Perhaps this is not breaking news – “Autumn arrives in New England.” But I felt compelled to point out to the rest of the world that just because the leaf-tracking Web site The Foliage Network has decided to drop Rhode Island from its deciduous tour, doesn’t mean the color is lacking in the Ocean State. According to the site:
Due to a lack of foliage spotters, we regret that we will no longer be covering Delaware, Minnesota and Rhode Island.
So that leaves it to Rhode Islanders to cover our own state. With help from my dog-eared copy of Neil Jorgensen’s “A Sierra Club Naturalist’s Guide” to southern New England, here’s a brief description of the showstoppers in our autumn landscape:
The first to turn are the red maples – the Rhode Island state tree – in the swamps, glowing bright red and occasionally orange.
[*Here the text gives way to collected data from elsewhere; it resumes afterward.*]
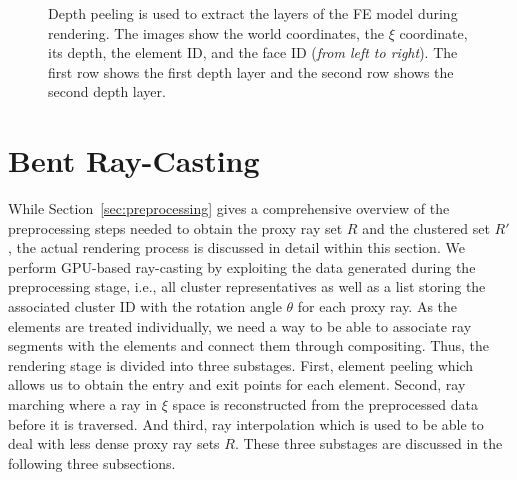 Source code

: \documentclass[journal]{vgtc}                %
\begin{document}
\begin{figure}[t]
    \caption{Depth peeling is used to extract the layers of the FE model during rendering. The images show the world coordinates, the $\xi$ coordinate, its depth, the element ID, and the face ID ({\it from left to right}). The first row shows the first depth layer and the second row shows the second depth layer.}
    \label{fig:depthpeeling}
\end{figure}
%
%
%
\section{Bent Ray-Casting}\label{sec:rendering}
While Section~\ref{sec:preprocessing} gives a comprehensive overview of the preprocessing steps needed to obtain the proxy ray set $R$ and the clustered set $R'$, the actual rendering process is discussed in detail within this section. We perform GPU-based ray-casting by exploiting the data generated during the preprocessing stage, i.e., all cluster representatives as well as a list storing the associated cluster ID with the rotation angle $\theta$ for each proxy ray. As the elements are treated individually, we need a way to be able to associate ray segments with the elements and connect them through compositing. Thus, the rendering stage is divided into three substages. First, element peeling which allows us to obtain the entry and exit points for each element. Second, ray marching where a ray in $\xi$ space is reconstructed from the preprocessed data before it is traversed. And third, ray interpolation which is used to be able to deal with less dense proxy ray sets $R$. These three substages are discussed in the following three subsections.
%
%
%
\end{document}
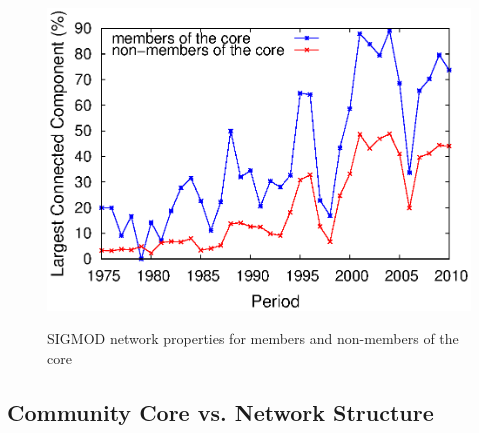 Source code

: \begin{figure}[!htpb]
\begin{center}
{    \includegraphics[scale=.31]{graficos/core_over_time/core_community/sigmod_janela_3_core_maior_componente_conectado.eps}
  }
  \end{center}
  \vspace{-0.5cm}
  \caption{SIGMOD network properties for members and non-members of the core}
  \label{fig:metrics_comparing_core_community}
\end{figure}



\subsection{Community Core vs. Network Structure}
\label{sub:corr}

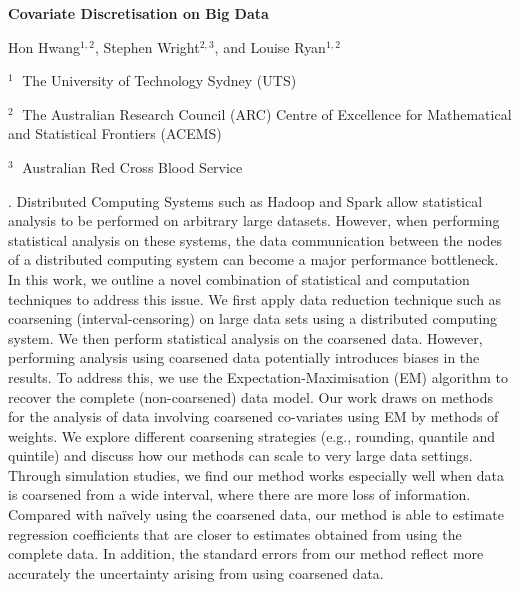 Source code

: \documentclass[12pt]{article}
\begin{document}
\begin{flushleft}


{\LARGE\bf Covariate Discretisation on Big Data}


\vspace{1.0cm}

Hon Hwang$^{1,2}$, Stephen Wright$^{2,3}$, and Louise Ryan$^{1,2}$ 

\begin{description}

\item $^1 \;$ The University of Technology Sydney (UTS)
\item $^2 \;$ The Australian Research Council (ARC) Centre of Excellence for Mathematical and Statistical Frontiers (ACEMS)
\item $^3 \;$ Australian Red Cross Blood Service



\end{description}

\end{flushleft}


\vspace{0.75cm}

\noindent


. Distributed Computing Systems such as Hadoop and Spark allow
statistical analysis to be performed on arbitrary large datasets. However,
when performing statistical analysis on these systems, the data communication
between the nodes of a distributed computing system can become a major performance
bottleneck. In this work, we outline a novel combination of statistical and
computation techniques to address this issue.
We first apply data reduction technique such as coarsening (interval-censoring) on
large data sets using a distributed computing system.
We then perform statistical analysis on the coarsened data.
However, performing analysis using coarsened data potentially introduces biases
in the results.
To address this, we use the Expectation-Maximisation (EM) algorithm to recover
the complete (non-coarsened) data model. Our work draws on methods for
the analysis of data involving coarsened co-variates using EM by methods
of weights. We explore different coarsening strategies (e.g., rounding, quantile
and quintile) and discuss how our methods can scale to very large data
settings. Through simulation studies, we find our method works especially
well when data is coarsened from a wide interval, where there are more
loss of information. Compared with na\"{i}vely using the coarsened data,
our method is able to estimate regression coefficients that are closer to
estimates obtained from using the complete data. In addition, the standard
errors from our method reflect more accurately the uncertainty arising from
using coarsened data.
\end{document}
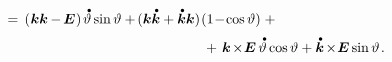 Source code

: \begin{otherlanguage}{russian}
\[\begin{array}{r@{\hspace{.33em}}c@{\hspace{.25em}}l}
\\[0.4em]
%
& = & \hspace{.2em} \tikzmark{StartBraceDotPs} {\left( \hspace{.1ex} \bm{k} \bm{k} \hspace{-0.1ex} - \hspace{-0.2ex} \UnitDyad \hspace{.1ex} \right) \hspace{-0.1ex} \mathdotabove{\vartheta} \operatorname{sin} \vartheta + \hspace{-0.2ex} ( \bm{k} \mathdotabove{\bm{k}} + \mathdotabove{\bm{k}} \bm{k} ) \hspace{-0.2ex} \left({1 \!-\! \operatorname{cos} \vartheta}\right)} \tikzmark{EndBraceDotPs} \hspace{.64ex} + \\[0.64em]
& & \hspace{13.2em} + \hspace{.72ex} \tikzmark{StartBraceDotPa} {\hspace{.12ex} \bm{k} \hspace{-0.24ex}\times\hspace{-0.4ex} \UnitDyad \hspace{.4ex} \mathdotabove{\vartheta} \operatorname{cos} \vartheta + \mathdotabove{\bm{k}} \hspace{-0.24ex}\times\hspace{-0.4ex} \UnitDyad \operatorname{sin} \vartheta} \tikzmark{EndBraceDotPa}
\hspace{.1em} .
\end{array}\]%
\vspace{-1.2em}



\end{otherlanguage}
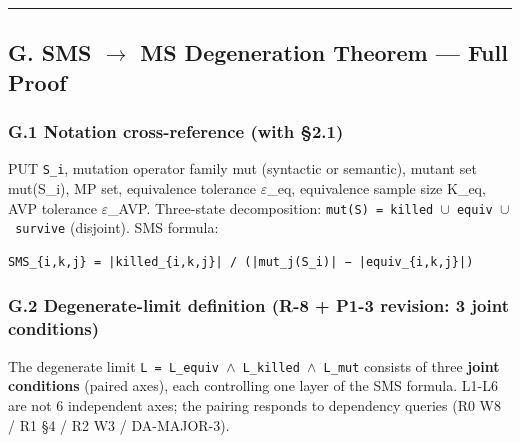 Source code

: \documentclass[review,12pt,authoryear]{elsarticle}
\begin{document}
\begin{center}\rule{0.5\linewidth}{0.5pt}\end{center}

\subsection{G. SMS $\to$ MS Degeneration Theorem --- Full
Proof}\label{g.-sms-ms-degeneration-theorem-full-proof}

\subsubsection{G.1 Notation cross-reference (with
§2.1)}\label{g.1-notation-cross-reference-with-2.1}

PUT \texttt{S\_i}, mutation operator family mut (syntactic or semantic),
mutant set mut(S\_i), MP set, equivalence tolerance $\varepsilon$\_eq, equivalence
sample size K\_eq, AVP tolerance $\varepsilon$\_AVP. Three-state decomposition:
\texttt{mut(S)\ =\ killed\ $\cup$\ equiv\ $\cup$\ survive} (disjoint). SMS
formula:

\begin{verbatim}
SMS_{i,k,j} = |killed_{i,k,j}| / (|mut_j(S_i)| − |equiv_{i,k,j}|)
\end{verbatim}

\subsubsection{G.2 Degenerate-limit definition (R-8 + P1-3 revision: 3
joint
conditions)}\label{g.2-degenerate-limit-definition-r-8-p1-3-revision-3-joint-conditions}

The degenerate limit \texttt{L\ =\ L\_equiv\ $\wedge$\ L\_killed\ $\wedge$\ L\_mut}
consists of three \textbf{joint conditions} (paired axes), each
controlling one layer of the SMS formula. L1-L6 are not 6 independent
axes; the pairing responds to dependency queries (R0 W8 / R1 §4 / R2 W3
/ DA-MAJOR-3).
\end{document}
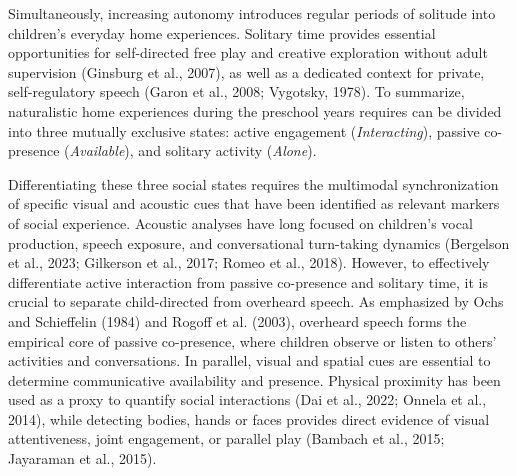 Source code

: \documentclass[
  english,
  12pt,
  man,floatsintext]{apa6}
\begin{document}
Simultaneously, increasing autonomy introduces regular periods of solitude into children's everyday home experiences. Solitary time provides essential opportunities for self-directed free play and creative exploration without adult supervision (Ginsburg et al., 2007), as well as a dedicated context for private, self-regulatory speech (Garon et al., 2008; Vygotsky, 1978). To summarize, naturalistic home experiences during the preschool years requires can be divided into three mutually exclusive states: active engagement (\emph{Interacting}), passive co-presence (\emph{Available}), and solitary activity (\emph{Alone}).

Differentiating these three social states requires the multimodal synchronization of specific visual and acoustic cues that have been identified as relevant markers of social experience. Acoustic analyses have long focused on children's vocal production, speech exposure, and conversational turn-taking dynamics (Bergelson et al., 2023; Gilkerson et al., 2017; Romeo et al., 2018). However, to effectively differentiate active interaction from passive co-presence and solitary time, it is crucial to separate child-directed from overheard speech. As emphasized by Ochs and Schieffelin (1984) and Rogoff et al. (2003), overheard speech forms the empirical core of passive co-presence, where children observe or listen to others' activities and conversations. In parallel, visual and spatial cues are essential to determine communicative availability and presence. Physical proximity has been used as a proxy to quantify social interactions (Dai et al., 2022; Onnela et al., 2014), while detecting bodies, hands or faces provides direct evidence of visual attentiveness, joint engagement, or parallel play (Bambach et al., 2015; Jayaraman et al., 2015).
\end{document}
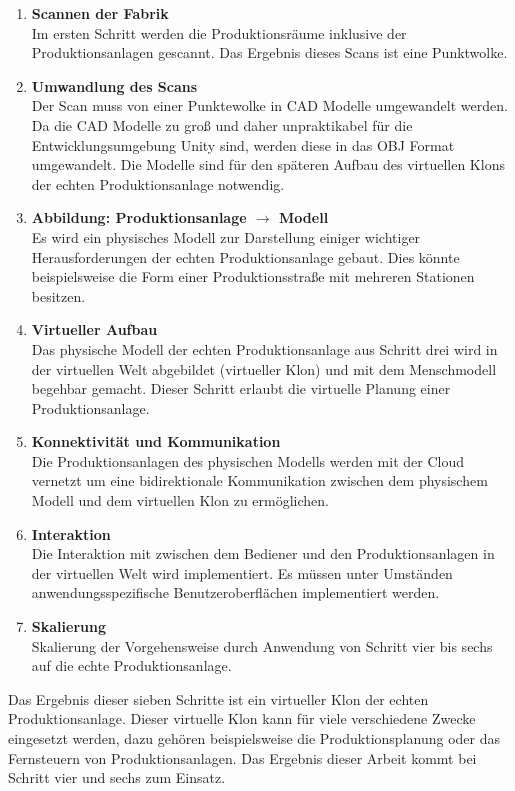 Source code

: \begin{enumerate}
	\item \textbf{Scannen der Fabrik} \\
	Im ersten Schritt werden die Produktionsräume inklusive der Produktionsanlagen gescannt. Das Ergebnis dieses Scans ist eine Punktwolke.
	\item \textbf{Umwandlung des Scans} \\
	Der Scan muss von einer Punktewolke in CAD Modelle umgewandelt werden. Da die CAD Modelle zu groß und daher unpraktikabel für die Entwicklungsumgebung Unity sind, werden diese in das OBJ Format umgewandelt. Die Modelle sind für den späteren Aufbau des virtuellen Klons der echten Produktionsanlage notwendig.
	\item \textbf{Abbildung: Produktionsanlage $\rightarrow$ Modell} \\
	Es wird ein physisches Modell zur Darstellung einiger wichtiger Herausforderungen der echten Produktionsanlage gebaut. Dies könnte beispielsweise die Form einer Produktionsstraße mit mehreren Stationen besitzen.
	\item \textbf{Virtueller Aufbau} \\
	Das physische Modell der echten Produktionsanlage aus Schritt drei wird in der virtuellen Welt abgebildet (virtueller Klon) und mit dem Menschmodell begehbar gemacht. Dieser Schritt erlaubt die virtuelle Planung einer Produktionsanlage.
	\item \textbf{Konnektivität und Kommunikation} \\
	Die Produktionsanlagen des physischen Modells werden mit der Cloud vernetzt um eine bidirektionale Kommunikation zwischen dem physischem Modell und dem virtuellen Klon zu ermöglichen.
	\item \textbf{Interaktion} \\
	Die Interaktion mit zwischen dem Bediener und den Produktionsanlagen in der virtuellen Welt wird implementiert. Es müssen unter Umständen anwendungsspezifische Benutzeroberflächen implementiert werden.
	\item \textbf{Skalierung} \\
	Skalierung der Vorgehensweise durch Anwendung von Schritt vier bis sechs auf die echte Produktionsanlage.
\end{enumerate}
Das Ergebnis dieser sieben Schritte ist ein virtueller Klon der echten Produktionsanlage. Dieser virtuelle Klon kann für viele verschiedene Zwecke eingesetzt werden, dazu gehören beispielsweise die Produktionsplanung oder das Fernsteuern von Produktionsanlagen. Das Ergebnis dieser Arbeit kommt bei Schritt vier und sechs zum Einsatz.

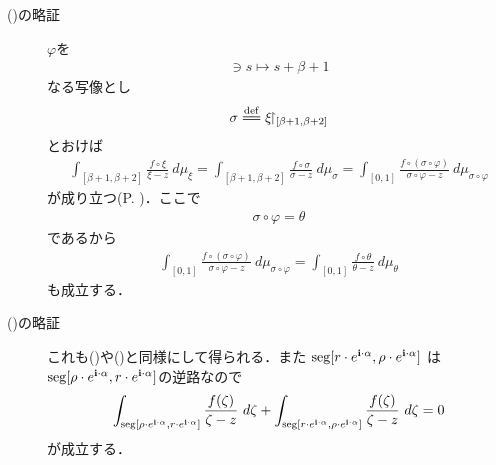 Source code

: \begin{description}
		\item[()の略証]
			$\varphi$を
			\begin{align}
				[0,1] \ni s \longmapsto s + \beta + 1
			\end{align}
			なる写像とし
			\begin{align}
				\sigma \defeq \xi \rest_{[\beta+1,\beta+2]}
			\end{align}
			とおけば
			\begin{align}
				\int_{[\beta+1,\beta+2]} \frac{f \circ \xi}{\xi - z}\ d\mu_{\xi}
				= \int_{[\beta+1,\beta+2]} \frac{f \circ \sigma}{\sigma - z}\ d\mu_{\sigma}
				= \int_{[0,1]} \frac{f \circ (\sigma \circ \varphi)}{\sigma \circ \varphi - z}\ d\mu_{\sigma \circ \varphi}
			\end{align}
			が成り立つ(P. \pageref{fom:change_of_parameter_interval_complex_contour_integral})．ここで
			\begin{align}
				\sigma \circ \varphi = \theta
			\end{align}
			であるから
			\begin{align}
				\int_{[0,1]} \frac{f \circ (\sigma \circ \varphi)}{\sigma \circ \varphi - z}\ d\mu_{\sigma \circ \varphi}
				= \int_{[0,1]} \frac{f \circ \theta}{\theta - z}\ d\mu_{\theta}
			\end{align}
			も成立する．
			
		\item[()の略証]
			これも()や()と同様にして得られる．また
			$\operatorname{seg}[r \cdot e^{\mathbf{i} \cdot \alpha},\rho \cdot e^{\mathbf{i} \cdot \alpha}]$
			は$\operatorname{seg}[\rho \cdot e^{\mathbf{i} \cdot \alpha},r \cdot e^{\mathbf{i} \cdot \alpha}]$の逆路なので
			\begin{align}
				\int_{\operatorname{seg}[\rho \cdot e^{\mathbf{i} \cdot \alpha},r \cdot e^{\mathbf{i} \cdot \alpha}]} \frac{f(\zeta)}{\zeta - z}\ d\zeta
				+ \int_{\operatorname{seg}[r \cdot e^{\mathbf{i} \cdot \alpha},\rho \cdot e^{\mathbf{i} \cdot \alpha}]} \frac{f(\zeta)}{\zeta - z}\ d\zeta 
				= 0
			\end{align}
			が成立する．
			

\end{description}
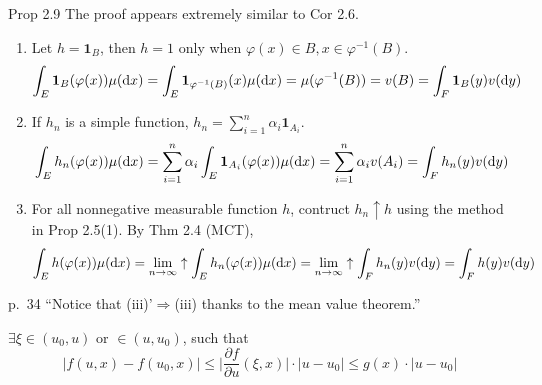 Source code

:\begin{note}{Prop 2.9}
    The proof appears extremely similar to Cor 2.6.
    \begin{enumerate}
        \item[(Step 1)] Let $h=\mathbf{1}_B$, then $h=1$ only when $\varphi(x)\in B, x\in \varphi^{-1}(B)$.
        \[
        \int_E \mathbf{1}_B (\varphi(x))\mu(\mathop{}\!\mathrm{d} x)=\int_E \mathbf{1}_{\varphi^{-1}(B)} (x)\mu(\mathop{}\!\mathrm{d} x)=\mu(\varphi^{-1}(B))=v(B)=\int_F \mathbf{1}_B(y)v(\mathop{}\!\mathrm{d} y)
        \]
        \item[(Step 2)] If $h_n$ is a simple function, $h_n=\sum_{i=1}^n\alpha_i \mathbf{1}_{A_i}$.
        \[
        \int_E h_n(\varphi(x))\mu(\mathop{}\!\mathrm{d} x)
        =\sum_{i=1}^n \alpha_i\int_E \mathbf{1}_{A_i}(\varphi(x))\mu(\mathop{}\!\mathrm{d} x)
        =\sum_{i=1}^n\alpha_i v(A_i)
        =\int_F h_n(y)v(\mathop{}\!\mathrm{d} y)
        \]
        \item[(Step 3)] For all nonnegative measurable function $h$, contruct $h_n\uparrow h$ using the method in Prop 2.5(1). By Thm 2.4 (MCT),
        \[
        \int_E h(\varphi(x))\mu(\mathop{}\!\mathrm{d} x)
        =\lim_{n\to\infty}\uparrow \int_E h_n(\varphi(x))\mu(\mathop{}\!\mathrm{d} x)
        =\lim_{n\to\infty}\uparrow \int_F h_n(y)v(\mathop{}\!\mathrm{d} y)
        =\int_F h(y)v(\mathop{}\!\mathrm{d} y)
        \]
    \end{enumerate}
\end{note}

\begin{note}{p.~34}
    ``Notice that (iii)'$\Rightarrow$(iii) thanks to the mean value theorem.''

    $\exists\xi\in(u_0,u)$ or $\in (u,u_0)$, such that
    \[
    |f(u,x)-f(u_0,x)|\le \bigg|\frac{\partial f}{\partial u}(\xi,x)\bigg|\cdot |u-u_0|\le g(x)\cdot |u-u_0|
    \]
\end{note} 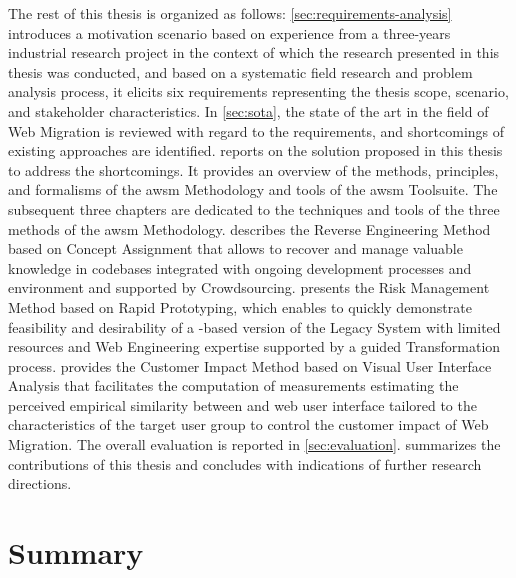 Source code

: The rest of this thesis is organized as follows: \cref{sec:requirements-analysis} introduces a motivation scenario based on experience from a three-years industrial research project in the context of which the research presented in this thesis was conducted, and based on a systematic field research and problem analysis process, it elicits six requirements representing the thesis scope, scenario, and stakeholder characteristics.
In \cref{sec:sota}, the state of the art in the field of \gls{Web Migration} is reviewed with regard to the requirements, and shortcomings of existing approaches are identified.
 reports on the solution proposed in this thesis to address the shortcomings.
It provides an overview of the methods, principles, and formalisms of the \gls{awsm} Methodology and tools of the \gls{awsm} Toolsuite.
The subsequent three chapters are dedicated to the techniques and tools of the three methods of the \gls{awsm} Methodology.
 describes the Reverse Engineering Method based on \gls{Concept Assignment} that allows to recover and manage valuable knowledge in  codebases integrated with ongoing development processes and environment and supported by \gls{Crowdsourcing}.
 presents the Risk Management Method based on \gls{Rapid Prototyping}, which enables to quickly demonstrate feasibility and desirability of a -based version of the \gls{Legacy System} with limited resources and \gls{Web Engineering} expertise supported by a guided \gls{Transformation} process.
 provides the Customer Impact Method based on Visual User Interface Analysis that facilitates the computation of measurements estimating the perceived empirical similarity between  and \Gls{web} user interface tailored to the characteristics of the target user group to control the customer impact of \gls{Web Migration}.
The overall evaluation is reported in \cref{sec:evaluation}.
 summarizes the contributions of this thesis and concludes with indications of further research directions.

\vspace{-15pt}
\hypertarget{summary}{%
\section{Summary}\label{summary}}
\vspace{15pt}

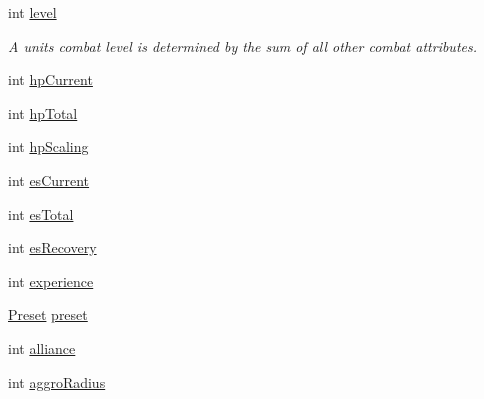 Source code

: \begin{DoxyCompactItemize}
int \mbox{\hyperlink{class_attributes_a1ff4257de32284cf7489849787cb82fb}{level}}
\begin{DoxyCompactList}\small\item\em A unit\textquotesingle{}s combat level is determined by the sum of all other combat attributes. \end{DoxyCompactList}\item 
int \mbox{\hyperlink{class_attributes_afad13915acdb266becba4aa8da86c8d1}{hp\+Current}}
\item 
int \mbox{\hyperlink{class_attributes_a61de3d3141922807c7c77fc86819b934}{hp\+Total}}
\item 
int \mbox{\hyperlink{class_attributes_a446ba39447eafcd8d839e97d7c890fb6}{hp\+Scaling}}
\item 
int \mbox{\hyperlink{class_attributes_a3375ff1328de584253cee341d9bec06d}{es\+Current}}
\item 
int \mbox{\hyperlink{class_attributes_ac498aafac370d3b483ea00bbfde9802a}{es\+Total}}
\item 
int \mbox{\hyperlink{class_attributes_a898ca057c4069221111ae9825047bd66}{es\+Recovery}}
\item 
int \mbox{\hyperlink{class_attributes_a43e363930def648b36c6e420290f215c}{experience}}
\item 
\mbox{\hyperlink{class_attributes_a2dcc4757e5dd7b7d518f43f4f194d175}{Preset}} \mbox{\hyperlink{class_attributes_ad6b0d037f9b58413a7cb7be3065cf743}{preset}}
\item 
int \mbox{\hyperlink{class_attributes_a8b2810971ac5f6ab1ec3c0b00498ee5b}{alliance}}
\item 
int \mbox{\hyperlink{class_attributes_aeb2c4d8fb766486fb2302a8e196594a3}{aggro\+Radius}}
\end{DoxyCompactItemize}


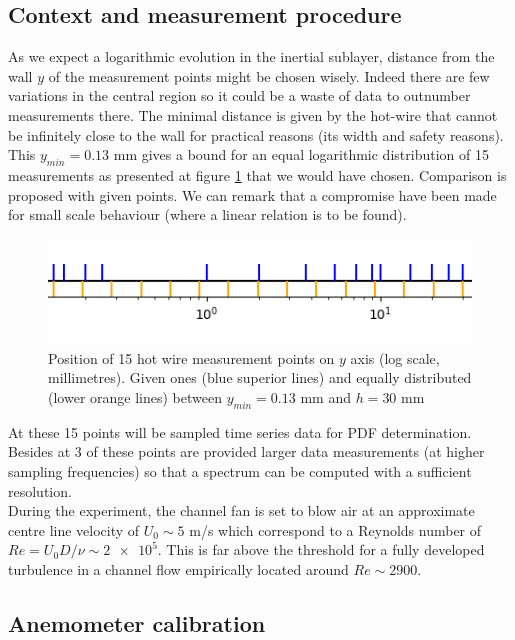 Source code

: \documentclass[12pt]{article}
\begin{document}
\subsection{Context and measurement procedure}



As we expect a logarithmic evolution in the inertial sublayer, distance from the wall $y$ of the measurement points might be chosen wisely. Indeed there are few variations in the central region so it could be a waste of data to outnumber measurements there. The minimal distance is given by the hot-wire that cannot be infinitely close to the wall for practical reasons (its width and safety reasons). This $y_{min} = 0.13$ \si{mm} gives a bound for an equal logarithmic distribution of 15 measurements as presented at figure \ref{fig:mes_points} that we would have chosen. Comparison is proposed with given points. We can remark that a compromise have been made for small scale behaviour (where a linear relation is to be found).\\

\begin{figure}[h!]
    \centering
    \includegraphics[width=0.4\linewidth]{Python/Lab_mes_points_zoom.png}
    \caption{Position of 15 hot wire measurement points on $y$ axis (log scale, millimetres). Given ones (blue superior lines) and equally distributed (lower orange lines) between $y_{min} = 0.13$ \si{mm} and $h = 30$ \si{mm}}
    \label{fig:mes_points}
\end{figure}

At these 15 points will be sampled time series data for PDF determination. Besides at 3 of these points are provided larger data measurements (at higher sampling frequencies) so that a spectrum can be computed with a sufficient resolution.\\

During the experiment, the channel fan is set to blow air at an approximate centre line velocity of $U_0 \sim 5$ \si{m/s} which correspond to a Reynolds number of $Re = U_0 D/\nu \sim \num{2e5}$. This is far above the threshold for a fully developed turbulence in a channel flow empirically located around $Re \sim 2900$. 


\subsection{Anemometer calibration}
\end{document}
Also early are the white ash found on uplands and stream banks, making a variety of distinctive colors from maroon to rust to a dark greenish red.
As the season moves on the bright orange of poison sumac adds to the warm look of swamps and bogs while twiggy tupelo turns an intense dark red on the edges of swamps and ponds. On the slopes of upland forest, red maples turn vivid orange, yellow and red, often hanging on until Halloween. The intense yellow of hickories, lacy in appearance, and the slightly duller canary of black birch will also come out during the middle fall period. Beech can be found in moist, shady sites, leafing light green to yellow to brown.
Sugar maples, the postage stamp tree of the New England autumn, pose for desk calendars on roadsides, in cemeteries and churchyards in their brilliant peach color. Alternating shades of yellow in old fields and waste grounds are often painted by quaking aspen alongside the pinkish-orange and yellowing sassafras (which also like the wood’s edge and dry spots). They are joined by Staghorn sumac, featuring vibrant orange turning to vivid red leaves, growing in large clumps suggesting a frozen fire. The middle season also features the purplish maroon maple-leaved viburnum, traditionally spotted in upland woods, especially among oaks.
Speaking of oaks, it is a species that sometimes gets short shrift when discussing New England’s fall foliage, but some autumns the oaks can be quite lustrous. Both red oak and black oak present variable colors, with the former generally reddish-brown and the latter mostly yellowish-brown, in canopy that has been known to last well into December in Rhode Island. Norway maple, the last of the maples to turn, goes out in a bright yellow flash while the last flush of fall is usually played by the wild cherry, gradually progressing from green to yellow. Even past peak, in their copper, rust and russet skins, the raw umber and burnt sienna remains of failed Crayola colors, the local leafscape is worth exploring, no matter what the Foliage Network says.
Because it’s not just the act of looking at a leaf that defines the season. It's the quest for color, an adventure of fresh-air encounters and surprising discoveries on rambling back roads that makes foliage seeking such a pleasure in New England. It’s all part of the region’s carnival of fall – days of fermented cider tasting, wood smoke ghosts writhing like dryads from chimney stacks, mutant pumpkins in the patch, obscene gourd shapes spilling out from handmade baskets, the scent and crunch of pine needles in the frosty forest. Leading to this week’s question: What is your favorite spot in Rhode Island for fall foliage?